2. What inspired you to work as a casting director?

I studied acting in college, and have always had a knack for connecting people. Learning it was possible to make a living using both of these skills blew my mind.

The seed was probably planted back in college while watching the documentary series The It Factor on Bravo, in which they followed actors in NY and LA. My favorite parts were seeing what happened in actual auditions and when they’d talk to the casting directors. I found the whole process fascinating.

3. What would you say to those aspiring to work in your field?

The CSA’s Casting Assistant Pathway Program is a great place to get started. Also, watch as many TV series and movies as you can. If you have a favorite performer, find and watch their earlier work as well —it’s good to be aware of how careers grow over time. I also think this is a valuable exercise to try with a supporting or character actor, versus only studying the career path of movie stars.

There are so many great books written by Casting Directors, and (nerd alert) I have read and own almost all of them. Some favorites include A Star Is Found, Casting Qs, Confessions of a Casting Director, Can I Ask You a Question? and Right for the Role.

4. How have the WGA and SAG-AFTRA strikes affected your work?

First things first: I support both strikes 1,000%. I’m married to an actor and have seen firsthand how pay and residuals have changed over time. As for my work, I’ve been pretty lucky as I cast commercials as well as theatrical projects, so the well might be running low, but isn’t completely dry.

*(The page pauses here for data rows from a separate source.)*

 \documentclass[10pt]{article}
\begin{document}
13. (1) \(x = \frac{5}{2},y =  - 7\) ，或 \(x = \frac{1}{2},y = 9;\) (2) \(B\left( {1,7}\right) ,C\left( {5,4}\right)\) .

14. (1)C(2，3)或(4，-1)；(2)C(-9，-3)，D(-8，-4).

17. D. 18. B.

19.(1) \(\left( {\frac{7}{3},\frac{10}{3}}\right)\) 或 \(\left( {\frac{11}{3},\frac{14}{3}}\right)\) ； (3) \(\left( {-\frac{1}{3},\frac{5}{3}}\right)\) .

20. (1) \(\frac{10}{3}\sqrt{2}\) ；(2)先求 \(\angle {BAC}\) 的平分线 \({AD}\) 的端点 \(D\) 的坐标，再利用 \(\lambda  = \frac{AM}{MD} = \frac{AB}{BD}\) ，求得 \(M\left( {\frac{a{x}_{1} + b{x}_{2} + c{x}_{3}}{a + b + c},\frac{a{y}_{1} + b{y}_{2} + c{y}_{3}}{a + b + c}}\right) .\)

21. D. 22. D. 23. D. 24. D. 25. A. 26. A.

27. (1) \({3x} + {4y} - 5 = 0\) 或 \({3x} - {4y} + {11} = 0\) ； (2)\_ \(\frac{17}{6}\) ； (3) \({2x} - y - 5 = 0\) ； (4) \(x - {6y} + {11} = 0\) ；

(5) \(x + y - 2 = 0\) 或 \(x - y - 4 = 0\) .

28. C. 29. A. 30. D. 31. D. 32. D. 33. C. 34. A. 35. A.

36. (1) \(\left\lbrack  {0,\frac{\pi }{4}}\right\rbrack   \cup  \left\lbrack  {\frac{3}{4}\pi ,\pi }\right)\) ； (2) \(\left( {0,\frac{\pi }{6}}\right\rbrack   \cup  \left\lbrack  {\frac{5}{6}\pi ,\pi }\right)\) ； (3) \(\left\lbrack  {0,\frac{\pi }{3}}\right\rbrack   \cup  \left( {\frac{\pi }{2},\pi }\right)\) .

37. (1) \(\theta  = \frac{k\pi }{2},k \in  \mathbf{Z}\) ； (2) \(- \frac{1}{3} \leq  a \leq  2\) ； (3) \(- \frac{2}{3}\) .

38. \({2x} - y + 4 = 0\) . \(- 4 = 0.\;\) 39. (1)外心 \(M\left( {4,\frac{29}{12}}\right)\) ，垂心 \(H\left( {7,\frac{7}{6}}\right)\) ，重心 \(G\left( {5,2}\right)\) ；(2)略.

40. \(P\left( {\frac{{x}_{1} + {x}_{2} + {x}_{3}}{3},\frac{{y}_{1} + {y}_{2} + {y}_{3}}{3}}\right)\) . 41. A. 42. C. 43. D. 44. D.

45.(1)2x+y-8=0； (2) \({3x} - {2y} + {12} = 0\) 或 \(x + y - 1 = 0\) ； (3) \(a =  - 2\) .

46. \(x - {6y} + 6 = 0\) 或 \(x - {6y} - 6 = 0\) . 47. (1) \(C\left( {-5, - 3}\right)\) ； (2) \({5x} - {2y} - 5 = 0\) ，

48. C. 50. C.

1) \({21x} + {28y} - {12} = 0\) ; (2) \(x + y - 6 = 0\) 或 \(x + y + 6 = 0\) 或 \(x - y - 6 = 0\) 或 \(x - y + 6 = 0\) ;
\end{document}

I was a few weeks into a theatrical project (written well in advance of either strike!), and we were in the middle of applying for an Interim Agreement when they announced [that] WGA-penned projects shooting in the U.S. were no longer eligible.

I have to admit that sudden change really caught me off guard, and am now on pause indefinitely. In the meantime, I’ll keep casting short films and any other non-struck projects that come my way.

I’m also a big believer in “if you want to change your future, you have to change your present.” I have no control over when the strikes end, but I can set myself up for success in the future by doing things now like having general meetings, grabbing coffee with agents, catching up on so many shows and movies, attending comedy shows, and setting up new organizational systems for my office and in the house (our garage has never looked better).

5. If you could cast yourself in any role from any time in the history of film or TV, what would it be?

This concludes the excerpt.